Le torchon brûle-t-il ? C’est encore bien trop tôt pour le dire mais la colère de certains agents municipaux vis-à-vis de la gestion par les élus couve depuis un petit moment. Au point de se transformer en grève et manifestation devant le théâtre Georges-Leygues jeudi 11 juin. Secrétaire général de la CGT des territoriaux, Kamel Sekkiou ne mâche pas ses mots pour décrire un quotidien de plus en plus compliqué.
« Ils ont menti »
Le point de départ de cette crise ouverte ? Une lecture à deux vitesses quant à l’état des finances de la ville. « Ça fait des années qu’on nous dit : « On n’a pas d’argent » », s’agace le délégué syndical. Un discours difficile à avaler selon lui quand l’enveloppe consacrée aux indemnités des élus sur le mandat approche les 2 M€, pour un peu plus d’une vingtaine de personnes. « Rien que leur augmentation, c’est 600 000 €. Ce qu’on demandait pour les agents, c’est-à-dire une prime de fin d’année de 500 euros pour tout le monde car on n’a pas de 13e mois, ça représentait 200 000 euros. À partir de là, ils ont menti. On ne peut pas dire qu’il n’y a pas d’argent. On ne sait juste pas où il passe. »
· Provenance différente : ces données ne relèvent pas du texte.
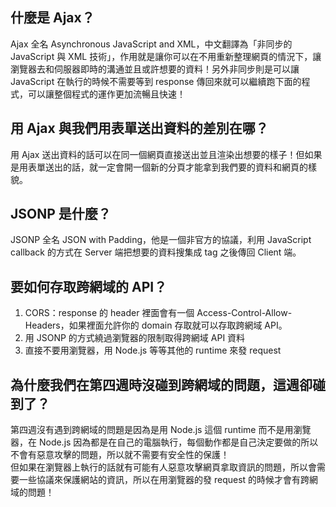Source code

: ## 什麼是 Ajax？
Ajax 全名 Asynchronous JavaScript and XML，中文翻譯為「非同步的 JavaScript 與 XML 技術」，作用就是讓你可以在不用重新整理網頁的情況下，讓瀏覽器去和伺服器即時的溝通並且或許想要的資料！另外非同步則是可以讓 JavaScript 在執行的時候不需要等到 response 傳回來就可以繼續跑下面的程式，可以讓整個程式的運作更加流暢且快速！

## 用 Ajax 與我們用表單送出資料的差別在哪？
用 Ajax 送出資料的話可以在同一個網頁直接送出並且渲染出想要的樣子！但如果是用表單送出的話，就一定會開一個新的分頁才能拿到我們要的資料和網頁的樣貌。

## JSONP 是什麼？
JSONP 全名 JSON with Padding，他是一個非官方的協議，利用 JavaScript callback 的方式在 Server 端把想要的資料搜集成 tag 之後傳回 Client 端。

## 要如何存取跨網域的 API？
1. CORS：response 的 header 裡面會有一個 Access-Control-Allow-Headers，如果裡面允許你的 domain 存取就可以存取跨網域 API。
2. 用 JSONP 的方式繞過瀏覽器的限制取得跨網域 API 資料
3. 直接不要用瀏覽器，用 Node.js 等等其他的 runtime 來發 request
## 為什麼我們在第四週時沒碰到跨網域的問題，這週卻碰到了？
第四週沒有遇到跨網域的問題是因為是用 Node.js 這個 runtime 而不是用瀏覽器，在 Node.js 因為都是在自己的電腦執行，每個動作都是自己決定要做的所以不會有惡意攻擊的問題，所以就不需要有安全性的保護！  
但如果在瀏覽器上執行的話就有可能有人惡意攻擊網頁拿取資訊的問題，所以會需要一些協議來保護網站的資訊，所以在用瀏覽器的發 request 的時候才會有跨網域的問題！
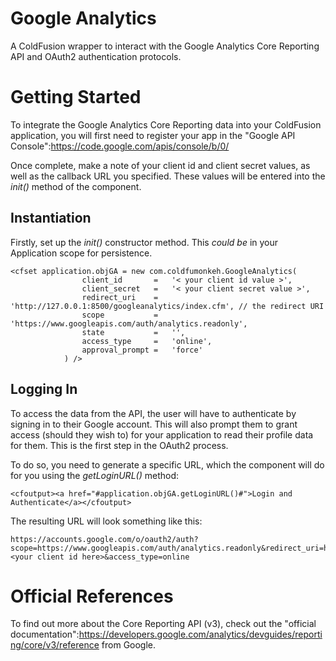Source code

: Google Analytics
================

A ColdFusion wrapper to interact with the Google Analytics Core Reporting API and OAuth2 authentication protocols.


Getting Started
===============

To integrate the Google Analytics Core Reporting data into your ColdFusion application, you will first need to register your app in the "Google API Console":https://code.google.com/apis/console/b/0/

Once complete, make a note of your client id and client secret values, as well as the callback URL you specified. These values will be entered into the *init()* method of the component.

Instantiation
-------------

Firstly, set up the *init()* constructor method. This _could be_ in your Application scope for persistence.

	<cfset application.objGA = new com.coldfumonkeh.GoogleAnalytics(
					client_id		=	'< your client id value >',
					client_secret	=	'< your client secret value >',
					redirect_uri	=	'http://127.0.0.1:8500/googleanalytics/index.cfm', // the redirect URI
					scope			=	'https://www.googleapis.com/auth/analytics.readonly',
					state			=	'',
					access_type		=	'online',
					approval_prompt	=	'force'
				) />



Logging In
----------

To access the data from the API, the user will have to authenticate by signing in to their Google account. This will also prompt them to grant access (should they wish to) for your application to read their profile data for them. This is the first step in the OAuth2 process.

To do so, you need to generate a specific URL, which the component will do for you using the *getLoginURL()* method:

	<cfoutput><a href="#application.objGA.getLoginURL()#">Login and Authenticate</a></cfoutput>

The resulting URL will look something like this:

	https://accounts.google.com/o/oauth2/auth?scope=https://www.googleapis.com/auth/analytics.readonly&redirect_uri=http://127.0.0.1:8500/googleanalytics/index.cfm&response_type=code&client_id=<your client id here>&access_type=online


Official References
===================

To find out more about the Core Reporting API (v3), check out the "official documentation":https://developers.google.com/analytics/devguides/reporting/core/v3/reference from Google.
Cette colère s’enracine d’autant plus que plusieurs services estiment subir de plein fouet des coupes budgétaires, « à l’exception notable de l’événementiel ». Le syndicaliste fustige une politique du « bling-bling » au détriment des services essentiels, notamment les établissements scolaires : « Au lieu d’investir dans les écoles qui prennent l’eau, où le chauffage ne marche pas et où les dortoirs des maternelles montent à 30 degrés sans aucune climatisation, on préfère faire des concerts. »
Inégalités et souffrance au travail
Sur le terrain, la baisse des moyens se traduit, dit la CGT, par une perte d’efficacité du service public et un recours coûteux au secteur privé. Kamel Sekkiou pointe également du doigt l’opacité de la gestion interne, notamment autour des 250 000 à 300 000 € d’heures supplémentaires payées chaque année, dont les bénéficiaires restent « inconnus » des syndicats, ou encore les inégalités dans les indemnités IFSE. « Quand on est une famille, on partage le gâteau équitablement. Les parents ne vont pas tout manger et laisser des miettes aux enfants », image-t-il.
Face à ce qu’il qualifie de « mépris » de la part d’élus que « certains services ne connaissent même pas » depuis le renouvellement de mars dernier, la tension est palpable à la mairie… comme à l’Agglo. « Tout le monde ne fait pas grève, car certains espèrent encore voir les choses bouger mais l’ensemble des syndicats demandent les mêmes choses. De notre côté, on n’y croit plus. Cela ne nous intéresse pas d’aller au rapport de force mais, à un moment donné, on est obligé d’y passer », regrette Kamel Sekkiou.
Les syndicats, à l’unisson sur la question du pouvoir d’achat, rappellent la réalité d’un service public « indispensable mais usant » : « On ne peut pas demander à des agents qui balayent les rues à 61 ans d’être payés 100 euros au-dessus du SMIC. Surtout quand ils sont confrontés à la violence de certains citoyens. On a été applaudis pendant le Covid, maintenant on est méprisés. Tout ce qu’on demande, c’est de vivre dignement de notre salaire. » Un Comité social territorial crucial se tiendra le 30 juin.